USGA says it will take on pace-of-play issues

Not everyone manages a laugh while waiting to hit, as Billy Horschel did at the No. 14 tee during the final round of his win in the 2013 Zurich Classic of New Orleans.

Not everyone manages a laugh while waiting to hit, as Billy Horschel did at the No. 14 tee during the final round of his win in the 2013 Zurich Classic of New Orleans.

By Ron Gaines, Golfweek.com

If it’s true that an organization takes on the personality of its leadership, nobody should be surprised that USGA President Glen Nager is putting slow play at the top of his list.

Five-hour rounds are unacceptable for Nager, a partner at Jones Day, a high-profile, fast-paced law firm in Washington, D.C.

“The cry that pace of play has become one of the most significant threats to the game’s health has become only louder over the last year," Nager said recently. ". . . This problem touches every golfer, from the professional to the elite amateur to the collegiate player to the millions of recreational golfers at both public and private facilities.”

In its recent announcement, the USGA has commited to making the game more welcoming, enjoyable and sustainable and is directing resources toward this new research.

The first step will be an initiative to identify challenges and solutions regarding pace-of-play issues in the game of golf.

The USGA will look at golf facilities and analyze factors such as course design and setup, along with player management and the effectiveness of player-education programs.

For players, the USGA will continue to look at the Rules of Golf and the Handicap System to determine if there is a significant connection between those and pace of play.

Mike Davis, Executive Director of the USGA, said, “It is appropriate for the USGA to examine pace-of-play issues in part because we experience them at our own championships.”

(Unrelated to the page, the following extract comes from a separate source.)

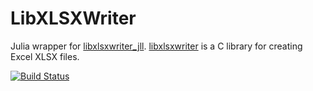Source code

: # LibXLSXWriter

Julia wrapper for [libxlsxwriter_jll](https://github.com/JuliaBinaryWrappers/libxlsxwriter_jll.jl). [libxlsxwriter](https://github.com/jmcnamara/libxlsxwriter) is a C library for creating Excel XLSX files.

[![Build Status](https://github.com/jaakkor2/LibXLSXWriter.jl/actions/workflows/CI.yml/badge.svg?branch=master)](https://github.com/jaakkor2/LibXLSXWriter.jl/actions/workflows/CI.yml?query=branch%3Amaster)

Davis and Nager stressed that during the year they will seek to establish partnerships with industry leaders, other associations, and the media to insure that the pace-of-play issue is addressed at every level.

“I wish I had a solution," said David Fay, the former Executive Director of the USGA. If I had one, maybe I’d be nominated for one of those awards they give in Oslo.”

If the USGA does find a solution, it would then deserve a Nobel Prize.